What the exercise asks >> Where an image occurs, skip it and print the rest of the records verbatim.

Items from a data source:
——

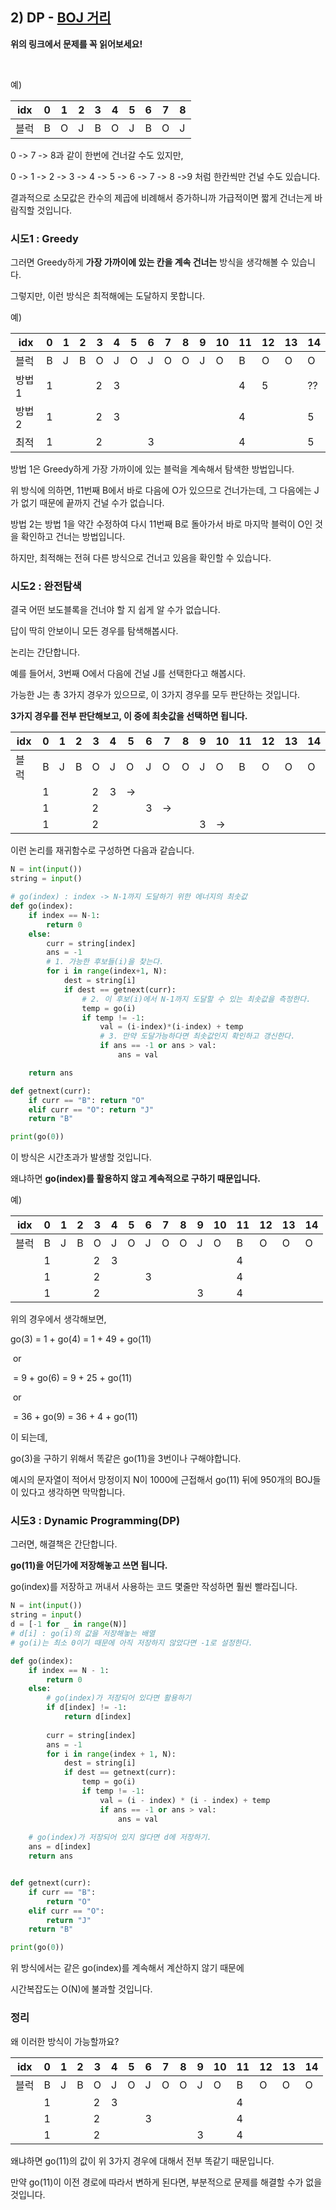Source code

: ## 2) DP - [BOJ 거리](<https://www.acmicpc.net/problem/12026>)

**위의 링크에서 문제를 꼭 읽어보세요!**

<br>

예)

| idx  | 0    | 1    | 2    | 3    | 4    | 5    | 6    | 7    | 8    |
| ---- | ---- | ---- | ---- | ---- | ---- | ---- | ---- | ---- | ---- |
| 블럭 | B    | O    | J    | B    | O    | J    | B    | O    | J    |

0 -> 7 -> 8과 같이 한번에 건너갈 수도 있지만,

0 -> 1 -> 2 -> 3 -> 4 -> 5 -> 6 -> 7 -> 8 ->9 처럼 한칸씩만 건널 수도 있습니다.

결과적으로 소모값은 칸수의 제곱에 비례해서 증가하니까 가급적이면 짧게 건너는게 바람직할 것입니다.



### 시도1 : Greedy

그러면 Greedy하게 **가장 가까이에 있는 칸을 계속 건너는** 방식을 생각해볼 수 있습니다.

그렇지만, 이런 방식은 최적해에는 도달하지 못합니다.

예)

| idx   | 0    | 1    | 2    | 3    | 4    | 5    | 6    | 7    | 8    | 9    | 10   | 11   | 12   | 13   | 14   |
| ----- | ---- | ---- | ---- | ---- | ---- | ---- | ---- | ---- | ---- | ---- | ---- | ---- | ---- | ---- | ---- |
| 블럭  | B    | J    | B    | O    | J    | O    | J    | O    | O    | J    | O    | B    | O    | O    | O    |
| 방법1 | 1    |      |      | 2    | 3    |      |      |      |      |      |      | 4    | 5    |      | ??   |
| 방법2 | 1    |      |      | 2    | 3    |      |      |      |      |      |      | 4    |      |      | 5    |
| 최적  | 1    |      |      | 2    |      |      | 3    |      |      |      |      | 4    |      |      | 5    |

방법 1은 Greedy하게 가장 가까이에 있는 블럭을 계속해서 탐색한 방법입니다.

위 방식에 의하면, 11번째 B에서 바로 다음에 O가 있으므로 건너가는데, 그 다음에는 J가 없기 때문에 끝까지 건널 수가 없습니다.

방법 2는 방법 1을 약간 수정하여 다시 11번째 B로 돌아가서 바로 마지막 블럭이 O인 것을 확인하고 건너는 방법입니다.

하지만, 최적해는 전혀 다른 방식으로 건너고 있음을 확인할 수 있습니다.



### 시도2 : 완전탐색

결국 어떤 보도블록을 건너야 할 지 쉽게 알 수가 없습니다.

답이 딱히 안보이니 모든 경우를 탐색해봅시다.

논리는 간단합니다.

예를 들어서, 3번째 O에서 다음에 건널 J를 선택한다고 해봅시다.

가능한 J는 총 3가지 경우가 있으므로, 이 3가지 경우를 모두 판단하는 것입니다.

**3가지 경우를 전부 판단해보고, 이 중에 최솟값을 선택하면 됩니다.**

| idx  | 0    | 1    | 2    | 3    | 4    | 5    | 6    | 7    | 8    | 9    | 10   | 11   | 12   | 13   | 14   |
| ---- | ---- | ---- | ---- | ---- | ---- | ---- | ---- | ---- | ---- | ---- | ---- | ---- | ---- | ---- | ---- |
| 블럭 | B    | J    | B    | O    | J    | O    | J    | O    | O    | J    | O    | B    | O    | O    | O    |
|      | 1    |      |      | 2    | 3    | ->   |      |      |      |      |      |      |      |      |      |
|      | 1    |      |      | 2    |      |      | 3    | ->   |      |      |      |      |      |      |      |
|      | 1    |      |      | 2    |      |      |      |      |      | 3    | ->   |      |      |      |      |

이런 논리를 재귀함수로 구성하면 다음과 같습니다.

```python
N = int(input())
string = input()

# go(index) : index -> N-1까지 도달하기 위한 에너지의 최솟값
def go(index):
    if index == N-1:
        return 0
    else:
        curr = string[index]
        ans = -1
        # 1. 가능한 후보들(i)을 찾는다.
        for i in range(index+1, N):
            dest = string[i]
            if dest == getnext(curr):
                # 2. 이 후보(i)에서 N-1까지 도달할 수 있는 최솟값을 측정한다.
                temp = go(i)
                if temp != -1:
                    val = (i-index)*(i-index) + temp
                    # 3. 만약 도달가능하다면 최솟값인지 확인하고 갱신한다.
                    if ans == -1 or ans > val:
                        ans = val

    return ans

def getnext(curr):
    if curr == "B": return "O"
    elif curr == "O": return "J"
    return "B"

print(go(0))
```

이 방식은 시간초과가 발생할 것입니다.

왜냐하면 **go(index)를 활용하지 않고 계속적으로 구하기 때문입니다.**

예)

| idx  | 0    | 1    | 2    | 3    | 4    | 5    | 6    | 7    | 8    | 9    | 10   | 11   | 12   | 13   | 14   |
| ---- | ---- | ---- | ---- | ---- | ---- | ---- | ---- | ---- | ---- | ---- | ---- | ---- | ---- | ---- | ---- |
| 블럭 | B    | J    | B    | O    | J    | O    | J    | O    | O    | J    | O    | B    | O    | O    | O    |
|      | 1    |      |      | 2    | 3    |      |      |      |      |      |      | 4    |      |      |      |
|      | 1    |      |      | 2    |      |      | 3    |      |      |      |      | 4    |      |      |      |
|      | 1    |      |      | 2    |      |      |      |      |      | 3    |      | 4    |      |      |      |

위의 경우에서 생각해보면,

go(3) = 1 + go(4) = 1 + 49 + go(11) 

​		or

​	= 9 + go(6) = 9 + 25 + go(11)

​		or

​	= 36 + go(9) = 36 + 4 + go(11)

이 되는데,

go(3)을 구하기 위해서 똑같은 go(11)을 3번이나 구해야합니다.

예시의 문자열이 적어서 망정이지 N이 1000에 근접해서 go(11) 뒤에 950개의 BOJ들이 있다고 생각하면 막막합니다. 



### 시도3 : Dynamic Programming(DP)

그러면, 해결책은 간단합니다.

**go(11)을 어딘가에 저장해놓고 쓰면 됩니다.**

go(index)를 저장하고 꺼내서 사용하는 코드 몇줄만 작성하면 훨씬 빨라집니다.

```python
N = int(input())
string = input()
d = [-1 for _ in range(N)]
# d[i] : go(i)의 값을 저장해놓는 배열
# go(i)는 최소 0이기 때문에 아직 저장하지 않았다면 -1로 설정한다.

def go(index):
    if index == N - 1:
        return 0
    else:
        # go(index)가 저장되어 있다면 활용하기
        if d[index] != -1:
            return d[index]
        
        curr = string[index]
        ans = -1
        for i in range(index + 1, N):
            dest = string[i]
            if dest == getnext(curr):
                temp = go(i)
                if temp != -1:
                    val = (i - index) * (i - index) + temp
                    if ans == -1 or ans > val:
                        ans = val
	
    # go(index)가 저장되어 있지 않다면 d에 저장하기.
    ans = d[index]
    return ans


def getnext(curr):
    if curr == "B":
        return "O"
    elif curr == "O":
        return "J"
    return "B"

print(go(0))
```

위 방식에서는 같은 go(index)를 계속해서 계산하지 않기 때문에

시간복잡도는 O(N)에 불과할 것입니다.



### 정리

왜 이러한 방식이 가능할까요?

| idx  | 0    | 1    | 2    | 3    | 4    | 5    | 6    | 7    | 8    | 9    | 10   | 11   | 12   | 13   | 14   |
| ---- | ---- | ---- | ---- | ---- | ---- | ---- | ---- | ---- | ---- | ---- | ---- | ---- | ---- | ---- | ---- |
| 블럭 | B    | J    | B    | O    | J    | O    | J    | O    | O    | J    | O    | B    | O    | O    | O    |
|      | 1    |      |      | 2    | 3    |      |      |      |      |      |      | 4    |      |      |      |
|      | 1    |      |      | 2    |      |      | 3    |      |      |      |      | 4    |      |      |      |
|      | 1    |      |      | 2    |      |      |      |      |      | 3    |      | 4    |      |      |      |

왜냐하면 go(11)의 값이 위 3가지 경우에 대해서 전부 똑같기 때문입니다.

만약 go(11)이 이전 경로에 따라서 변하게 된다면, 부분적으로 문제를 해결할 수가 없을 것입니다.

——

Your solution >>
Source code

: ## 2) DP - [BOJ 거리](<https://www.acmicpc.net/problem/12026>)

**위의 링크에서 문제를 꼭 읽어보세요!**

<br>

예)

| idx  | 0    | 1    | 2    | 3    | 4    | 5    | 6    | 7    | 8    |
| ---- | ---- | ---- | ---- | ---- | ---- | ---- | ---- | ---- | ---- |
| 블럭 | B    | O    | J    | B    | O    | J    | B    | O    | J    |

0 -> 7 -> 8과 같이 한번에 건너갈 수도 있지만,

0 -> 1 -> 2 -> 3 -> 4 -> 5 -> 6 -> 7 -> 8 ->9 처럼 한칸씩만 건널 수도 있습니다.

결과적으로 소모값은 칸수의 제곱에 비례해서 증가하니까 가급적이면 짧게 건너는게 바람직할 것입니다.



### 시도1 : Greedy

그러면 Greedy하게 **가장 가까이에 있는 칸을 계속 건너는** 방식을 생각해볼 수 있습니다.

그렇지만, 이런 방식은 최적해에는 도달하지 못합니다.

예)

| idx   | 0    | 1    | 2    | 3    | 4    | 5    | 6    | 7    | 8    | 9    | 10   | 11   | 12   | 13   | 14   |
| ----- | ---- | ---- | ---- | ---- | ---- | ---- | ---- | ---- | ---- | ---- | ---- | ---- | ---- | ---- | ---- |
| 블럭  | B    | J    | B    | O    | J    | O    | J    | O    | O    | J    | O    | B    | O    | O    | O    |
| 방법1 | 1    |      |      | 2    | 3    |      |      |      |      |      |      | 4    | 5    |      | ??   |
| 방법2 | 1    |      |      | 2    | 3    |      |      |      |      |      |      | 4    |      |      | 5    |
| 최적  | 1    |      |      | 2    |      |      | 3    |      |      |      |      | 4    |      |      | 5    |

방법 1은 Greedy하게 가장 가까이에 있는 블럭을 계속해서 탐색한 방법입니다.

위 방식에 의하면, 11번째 B에서 바로 다음에 O가 있으므로 건너가는데, 그 다음에는 J가 없기 때문에 끝까지 건널 수가 없습니다.

방법 2는 방법 1을 약간 수정하여 다시 11번째 B로 돌아가서 바로 마지막 블럭이 O인 것을 확인하고 건너는 방법입니다.

하지만, 최적해는 전혀 다른 방식으로 건너고 있음을 확인할 수 있습니다.



### 시도2 : 완전탐색

결국 어떤 보도블록을 건너야 할 지 쉽게 알 수가 없습니다.

답이 딱히 안보이니 모든 경우를 탐색해봅시다.

논리는 간단합니다.

예를 들어서, 3번째 O에서 다음에 건널 J를 선택한다고 해봅시다.

가능한 J는 총 3가지 경우가 있으므로, 이 3가지 경우를 모두 판단하는 것입니다.

**3가지 경우를 전부 판단해보고, 이 중에 최솟값을 선택하면 됩니다.**

| idx  | 0    | 1    | 2    | 3    | 4    | 5    | 6    | 7    | 8    | 9    | 10   | 11   | 12   | 13   | 14   |
| ---- | ---- | ---- | ---- | ---- | ---- | ---- | ---- | ---- | ---- | ---- | ---- | ---- | ---- | ---- | ---- |
| 블럭 | B    | J    | B    | O    | J    | O    | J    | O    | O    | J    | O    | B    | O    | O    | O    |
|      | 1    |      |      | 2    | 3    | ->   |      |      |      |      |      |      |      |      |      |
|      | 1    |      |      | 2    |      |      | 3    | ->   |      |      |      |      |      |      |      |
|      | 1    |      |      | 2    |      |      |      |      |      | 3    | ->   |      |      |      |      |

이런 논리를 재귀함수로 구성하면 다음과 같습니다.

```python
N = int(input())
string = input()

# go(index) : index -> N-1까지 도달하기 위한 에너지의 최솟값
def go(index):
    if index == N-1:
        return 0
    else:
        curr = string[index]
        ans = -1
        # 1. 가능한 후보들(i)을 찾는다.
        for i in range(index+1, N):
            dest = string[i]
            if dest == getnext(curr):
                # 2. 이 후보(i)에서 N-1까지 도달할 수 있는 최솟값을 측정한다.
                temp = go(i)
                if temp != -1:
                    val = (i-index)*(i-index) + temp
                    # 3. 만약 도달가능하다면 최솟값인지 확인하고 갱신한다.
                    if ans == -1 or ans > val:
                        ans = val

    return ans

def getnext(curr):
    if curr == "B": return "O"
    elif curr == "O": return "J"
    return "B"

print(go(0))
```

이 방식은 시간초과가 발생할 것입니다.

왜냐하면 **go(index)를 활용하지 않고 계속적으로 구하기 때문입니다.**

예)

| idx  | 0    | 1    | 2    | 3    | 4    | 5    | 6    | 7    | 8    | 9    | 10   | 11   | 12   | 13   | 14   |
| ---- | ---- | ---- | ---- | ---- | ---- | ---- | ---- | ---- | ---- | ---- | ---- | ---- | ---- | ---- | ---- |
| 블럭 | B    | J    | B    | O    | J    | O    | J    | O    | O    | J    | O    | B    | O    | O    | O    |
|      | 1    |      |      | 2    | 3    |      |      |      |      |      |      | 4    |      |      |      |
|      | 1    |      |      | 2    |      |      | 3    |      |      |      |      | 4    |      |      |      |
|      | 1    |      |      | 2    |      |      |      |      |      | 3    |      | 4    |      |      |      |

위의 경우에서 생각해보면,

go(3) = 1 + go(4) = 1 + 49 + go(11) 

​		or

​	= 9 + go(6) = 9 + 25 + go(11)

​		or

​	= 36 + go(9) = 36 + 4 + go(11)

이 되는데,

go(3)을 구하기 위해서 똑같은 go(11)을 3번이나 구해야합니다.

예시의 문자열이 적어서 망정이지 N이 1000에 근접해서 go(11) 뒤에 950개의 BOJ들이 있다고 생각하면 막막합니다. 



### 시도3 : Dynamic Programming(DP)

그러면, 해결책은 간단합니다.

**go(11)을 어딘가에 저장해놓고 쓰면 됩니다.**

go(index)를 저장하고 꺼내서 사용하는 코드 몇줄만 작성하면 훨씬 빨라집니다.

```python
N = int(input())
string = input()
d = [-1 for _ in range(N)]
# d[i] : go(i)의 값을 저장해놓는 배열
# go(i)는 최소 0이기 때문에 아직 저장하지 않았다면 -1로 설정한다.

def go(index):
    if index == N - 1:
        return 0
    else:
        # go(index)가 저장되어 있다면 활용하기
        if d[index] != -1:
            return d[index]
        
        curr = string[index]
        ans = -1
        for i in range(index + 1, N):
            dest = string[i]
            if dest == getnext(curr):
                temp = go(i)
                if temp != -1:
                    val = (i - index) * (i - index) + temp
                    if ans == -1 or ans > val:
                        ans = val
	
    # go(index)가 저장되어 있지 않다면 d에 저장하기.
    ans = d[index]
    return ans


def getnext(curr):
    if curr == "B":
        return "O"
    elif curr == "O":
        return "J"
    return "B"

print(go(0))
```

위 방식에서는 같은 go(index)를 계속해서 계산하지 않기 때문에

시간복잡도는 O(N)에 불과할 것입니다.



### 정리

왜 이러한 방식이 가능할까요?

| idx  | 0    | 1    | 2    | 3    | 4    | 5    | 6    | 7    | 8    | 9    | 10   | 11   | 12   | 13   | 14   |
| ---- | ---- | ---- | ---- | ---- | ---- | ---- | ---- | ---- | ---- | ---- | ---- | ---- | ---- | ---- | ---- |
| 블럭 | B    | J    | B    | O    | J    | O    | J    | O    | O    | J    | O    | B    | O    | O    | O    |
|      | 1    |      |      | 2    | 3    |      |      |      |      |      |      | 4    |      |      |      |
|      | 1    |      |      | 2    |      |      | 3    |      |      |      |      | 4    |      |      |      |
|      | 1    |      |      | 2    |      |      |      |      |      | 3    |      | 4    |      |      |      |

왜냐하면 go(11)의 값이 위 3가지 경우에 대해서 전부 똑같기 때문입니다.

만약 go(11)이 이전 경로에 따라서 변하게 된다면, 부분적으로 문제를 해결할 수가 없을 것입니다.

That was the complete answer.